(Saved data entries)
------------
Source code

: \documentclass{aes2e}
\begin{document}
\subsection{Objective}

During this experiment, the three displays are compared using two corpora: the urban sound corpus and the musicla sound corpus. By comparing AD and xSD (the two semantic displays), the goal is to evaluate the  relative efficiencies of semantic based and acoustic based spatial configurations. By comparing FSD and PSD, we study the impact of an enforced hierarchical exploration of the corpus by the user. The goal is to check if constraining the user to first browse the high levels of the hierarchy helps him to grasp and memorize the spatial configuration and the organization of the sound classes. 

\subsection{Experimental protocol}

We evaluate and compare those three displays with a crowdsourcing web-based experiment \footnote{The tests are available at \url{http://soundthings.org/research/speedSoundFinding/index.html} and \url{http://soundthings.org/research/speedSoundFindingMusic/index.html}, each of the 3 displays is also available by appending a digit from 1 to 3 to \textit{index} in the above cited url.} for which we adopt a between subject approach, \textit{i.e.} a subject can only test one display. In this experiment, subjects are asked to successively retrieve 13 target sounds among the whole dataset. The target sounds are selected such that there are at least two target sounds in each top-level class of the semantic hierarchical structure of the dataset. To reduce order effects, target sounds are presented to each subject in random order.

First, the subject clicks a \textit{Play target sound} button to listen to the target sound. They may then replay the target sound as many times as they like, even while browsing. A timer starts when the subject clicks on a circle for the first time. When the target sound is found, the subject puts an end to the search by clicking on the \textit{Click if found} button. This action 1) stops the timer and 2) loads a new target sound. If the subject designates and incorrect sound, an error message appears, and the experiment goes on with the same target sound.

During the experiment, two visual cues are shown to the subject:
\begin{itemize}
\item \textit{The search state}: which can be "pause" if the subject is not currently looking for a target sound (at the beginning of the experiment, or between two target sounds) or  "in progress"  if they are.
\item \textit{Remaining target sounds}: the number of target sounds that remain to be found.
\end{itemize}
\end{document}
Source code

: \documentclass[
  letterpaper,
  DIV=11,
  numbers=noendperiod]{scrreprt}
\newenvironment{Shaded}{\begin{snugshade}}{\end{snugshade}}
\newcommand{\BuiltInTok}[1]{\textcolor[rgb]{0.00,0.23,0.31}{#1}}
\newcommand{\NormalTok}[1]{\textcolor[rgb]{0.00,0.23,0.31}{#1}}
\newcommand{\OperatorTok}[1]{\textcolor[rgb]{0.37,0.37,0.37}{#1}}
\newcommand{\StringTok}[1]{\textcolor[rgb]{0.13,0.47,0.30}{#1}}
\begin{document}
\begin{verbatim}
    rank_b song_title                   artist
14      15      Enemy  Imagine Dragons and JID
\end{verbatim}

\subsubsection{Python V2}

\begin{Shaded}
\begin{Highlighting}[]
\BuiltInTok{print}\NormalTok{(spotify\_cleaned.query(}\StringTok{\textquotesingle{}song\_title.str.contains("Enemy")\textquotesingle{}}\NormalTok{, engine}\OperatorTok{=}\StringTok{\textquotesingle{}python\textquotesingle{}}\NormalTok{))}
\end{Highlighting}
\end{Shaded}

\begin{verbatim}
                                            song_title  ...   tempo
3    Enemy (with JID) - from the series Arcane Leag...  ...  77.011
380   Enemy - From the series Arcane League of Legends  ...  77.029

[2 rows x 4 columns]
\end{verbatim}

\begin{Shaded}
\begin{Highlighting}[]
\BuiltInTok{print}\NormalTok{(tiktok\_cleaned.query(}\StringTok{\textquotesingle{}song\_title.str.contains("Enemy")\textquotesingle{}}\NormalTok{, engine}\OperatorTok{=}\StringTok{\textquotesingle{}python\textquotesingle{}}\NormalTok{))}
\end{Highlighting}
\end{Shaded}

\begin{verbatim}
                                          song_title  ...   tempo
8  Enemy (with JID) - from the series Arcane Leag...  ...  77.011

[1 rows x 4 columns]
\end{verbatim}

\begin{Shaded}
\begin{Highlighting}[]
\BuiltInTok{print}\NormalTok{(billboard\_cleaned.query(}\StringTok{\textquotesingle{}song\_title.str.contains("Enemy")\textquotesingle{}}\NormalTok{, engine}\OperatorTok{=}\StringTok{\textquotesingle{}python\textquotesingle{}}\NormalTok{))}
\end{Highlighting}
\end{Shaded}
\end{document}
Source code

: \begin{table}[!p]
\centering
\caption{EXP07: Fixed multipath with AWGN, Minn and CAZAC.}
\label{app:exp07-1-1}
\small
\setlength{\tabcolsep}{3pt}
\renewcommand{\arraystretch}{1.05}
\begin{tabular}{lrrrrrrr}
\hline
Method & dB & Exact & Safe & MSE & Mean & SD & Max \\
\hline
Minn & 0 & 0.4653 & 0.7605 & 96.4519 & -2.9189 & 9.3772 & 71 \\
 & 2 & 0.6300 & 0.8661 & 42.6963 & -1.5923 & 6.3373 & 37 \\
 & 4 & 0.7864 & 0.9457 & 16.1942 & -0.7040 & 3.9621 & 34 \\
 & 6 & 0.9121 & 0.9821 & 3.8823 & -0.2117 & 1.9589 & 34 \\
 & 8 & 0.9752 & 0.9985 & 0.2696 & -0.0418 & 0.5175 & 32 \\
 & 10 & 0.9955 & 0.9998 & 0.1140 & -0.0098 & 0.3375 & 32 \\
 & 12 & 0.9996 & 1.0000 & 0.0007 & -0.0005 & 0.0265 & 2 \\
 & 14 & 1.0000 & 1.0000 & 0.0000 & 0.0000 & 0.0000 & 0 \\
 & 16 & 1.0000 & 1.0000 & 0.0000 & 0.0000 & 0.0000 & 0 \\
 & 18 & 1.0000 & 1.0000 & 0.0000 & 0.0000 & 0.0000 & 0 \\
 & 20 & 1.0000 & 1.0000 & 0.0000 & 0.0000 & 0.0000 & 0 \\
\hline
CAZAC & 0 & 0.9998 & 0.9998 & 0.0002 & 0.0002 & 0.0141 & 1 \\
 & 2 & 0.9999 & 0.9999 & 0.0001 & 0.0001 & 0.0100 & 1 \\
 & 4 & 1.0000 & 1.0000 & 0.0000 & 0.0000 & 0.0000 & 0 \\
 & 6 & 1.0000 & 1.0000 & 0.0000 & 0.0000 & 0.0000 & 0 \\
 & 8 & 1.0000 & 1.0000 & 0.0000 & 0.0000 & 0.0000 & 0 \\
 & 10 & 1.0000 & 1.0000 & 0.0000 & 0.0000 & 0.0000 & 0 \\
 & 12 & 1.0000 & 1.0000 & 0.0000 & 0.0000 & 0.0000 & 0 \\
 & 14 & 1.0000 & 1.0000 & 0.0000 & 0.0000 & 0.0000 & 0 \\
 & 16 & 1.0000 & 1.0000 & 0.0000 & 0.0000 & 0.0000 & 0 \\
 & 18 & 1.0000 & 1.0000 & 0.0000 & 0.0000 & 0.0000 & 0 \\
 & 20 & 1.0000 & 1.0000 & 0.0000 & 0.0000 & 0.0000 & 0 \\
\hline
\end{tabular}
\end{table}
------------
The records need to be set down again without a single difference.

Source code

: \documentclass{aes2e}
\begin{document}
\subsection{Objective}

During this experiment, the three displays are compared using two corpora: the urban sound corpus and the musicla sound corpus. By comparing AD and xSD (the two semantic displays), the goal is to evaluate the  relative efficiencies of semantic based and acoustic based spatial configurations. By comparing FSD and PSD, we study the impact of an enforced hierarchical exploration of the corpus by the user. The goal is to check if constraining the user to first browse the high levels of the hierarchy helps him to grasp and memorize the spatial configuration and the organization of the sound classes. 

\subsection{Experimental protocol}

We evaluate and compare those three displays with a crowdsourcing web-based experiment \footnote{The tests are available at \url{http://soundthings.org/research/speedSoundFinding/index.html} and \url{http://soundthings.org/research/speedSoundFindingMusic/index.html}, each of the 3 displays is also available by appending a digit from 1 to 3 to \textit{index} in the above cited url.} for which we adopt a between subject approach, \textit{i.e.} a subject can only test one display. In this experiment, subjects are asked to successively retrieve 13 target sounds among the whole dataset. The target sounds are selected such that there are at least two target sounds in each top-level class of the semantic hierarchical structure of the dataset. To reduce order effects, target sounds are presented to each subject in random order.

First, the subject clicks a \textit{Play target sound} button to listen to the target sound. They may then replay the target sound as many times as they like, even while browsing. A timer starts when the subject clicks on a circle for the first time. When the target sound is found, the subject puts an end to the search by clicking on the \textit{Click if found} button. This action 1) stops the timer and 2) loads a new target sound. If the subject designates and incorrect sound, an error message appears, and the experiment goes on with the same target sound.

During the experiment, two visual cues are shown to the subject:
\begin{itemize}
\item \textit{The search state}: which can be "pause" if the subject is not currently looking for a target sound (at the beginning of the experiment, or between two target sounds) or  "in progress"  if they are.
\item \textit{Remaining target sounds}: the number of target sounds that remain to be found.
\end{itemize}
\end{document}
Source code

: \documentclass[
  letterpaper,
  DIV=11,
  numbers=noendperiod]{scrreprt}
\newenvironment{Shaded}{\begin{snugshade}}{\end{snugshade}}
\newcommand{\BuiltInTok}[1]{\textcolor[rgb]{0.00,0.23,0.31}{#1}}
\newcommand{\NormalTok}[1]{\textcolor[rgb]{0.00,0.23,0.31}{#1}}
\newcommand{\OperatorTok}[1]{\textcolor[rgb]{0.37,0.37,0.37}{#1}}
\newcommand{\StringTok}[1]{\textcolor[rgb]{0.13,0.47,0.30}{#1}}
\begin{document}
\begin{verbatim}
    rank_b song_title                   artist
14      15      Enemy  Imagine Dragons and JID
\end{verbatim}

\subsubsection{Python V2}

\begin{Shaded}
\begin{Highlighting}[]
\BuiltInTok{print}\NormalTok{(spotify\_cleaned.query(}\StringTok{\textquotesingle{}song\_title.str.contains("Enemy")\textquotesingle{}}\NormalTok{, engine}\OperatorTok{=}\StringTok{\textquotesingle{}python\textquotesingle{}}\NormalTok{))}
\end{Highlighting}
\end{Shaded}

\begin{verbatim}
                                            song_title  ...   tempo
3    Enemy (with JID) - from the series Arcane Leag...  ...  77.011
380   Enemy - From the series Arcane League of Legends  ...  77.029

[2 rows x 4 columns]
\end{verbatim}

\begin{Shaded}
\begin{Highlighting}[]
\BuiltInTok{print}\NormalTok{(tiktok\_cleaned.query(}\StringTok{\textquotesingle{}song\_title.str.contains("Enemy")\textquotesingle{}}\NormalTok{, engine}\OperatorTok{=}\StringTok{\textquotesingle{}python\textquotesingle{}}\NormalTok{))}
\end{Highlighting}
\end{Shaded}

\begin{verbatim}
                                          song_title  ...   tempo
8  Enemy (with JID) - from the series Arcane Leag...  ...  77.011

[1 rows x 4 columns]
\end{verbatim}

\begin{Shaded}
\begin{Highlighting}[]
\BuiltInTok{print}\NormalTok{(billboard\_cleaned.query(}\StringTok{\textquotesingle{}song\_title.str.contains("Enemy")\textquotesingle{}}\NormalTok{, engine}\OperatorTok{=}\StringTok{\textquotesingle{}python\textquotesingle{}}\NormalTok{))}
\end{Highlighting}
\end{Shaded}
\end{document}
Source code

: \begin{table}[!p]
\centering
\caption{EXP07: Fixed multipath with AWGN, Minn and CAZAC.}
\label{app:exp07-1-1}
\small
\setlength{\tabcolsep}{3pt}
\renewcommand{\arraystretch}{1.05}
\begin{tabular}{lrrrrrrr}
\hline
Method & dB & Exact & Safe & MSE & Mean & SD & Max \\
\hline
Minn & 0 & 0.4653 & 0.7605 & 96.4519 & -2.9189 & 9.3772 & 71 \\
 & 2 & 0.6300 & 0.8661 & 42.6963 & -1.5923 & 6.3373 & 37 \\
 & 4 & 0.7864 & 0.9457 & 16.1942 & -0.7040 & 3.9621 & 34 \\
 & 6 & 0.9121 & 0.9821 & 3.8823 & -0.2117 & 1.9589 & 34 \\
 & 8 & 0.9752 & 0.9985 & 0.2696 & -0.0418 & 0.5175 & 32 \\
 & 10 & 0.9955 & 0.9998 & 0.1140 & -0.0098 & 0.3375 & 32 \\
 & 12 & 0.9996 & 1.0000 & 0.0007 & -0.0005 & 0.0265 & 2 \\
 & 14 & 1.0000 & 1.0000 & 0.0000 & 0.0000 & 0.0000 & 0 \\
 & 16 & 1.0000 & 1.0000 & 0.0000 & 0.0000 & 0.0000 & 0 \\
 & 18 & 1.0000 & 1.0000 & 0.0000 & 0.0000 & 0.0000 & 0 \\
 & 20 & 1.0000 & 1.0000 & 0.0000 & 0.0000 & 0.0000 & 0 \\
\hline
CAZAC & 0 & 0.9998 & 0.9998 & 0.0002 & 0.0002 & 0.0141 & 1 \\
 & 2 & 0.9999 & 0.9999 & 0.0001 & 0.0001 & 0.0100 & 1 \\
 & 4 & 1.0000 & 1.0000 & 0.0000 & 0.0000 & 0.0000 & 0 \\
 & 6 & 1.0000 & 1.0000 & 0.0000 & 0.0000 & 0.0000 & 0 \\
 & 8 & 1.0000 & 1.0000 & 0.0000 & 0.0000 & 0.0000 & 0 \\
 & 10 & 1.0000 & 1.0000 & 0.0000 & 0.0000 & 0.0000 & 0 \\
 & 12 & 1.0000 & 1.0000 & 0.0000 & 0.0000 & 0.0000 & 0 \\
 & 14 & 1.0000 & 1.0000 & 0.0000 & 0.0000 & 0.0000 & 0 \\
 & 16 & 1.0000 & 1.0000 & 0.0000 & 0.0000 & 0.0000 & 0 \\
 & 18 & 1.0000 & 1.0000 & 0.0000 & 0.0000 & 0.0000 & 0 \\
 & 20 & 1.0000 & 1.0000 & 0.0000 & 0.0000 & 0.0000 & 0 \\
\hline
\end{tabular}
\end{table}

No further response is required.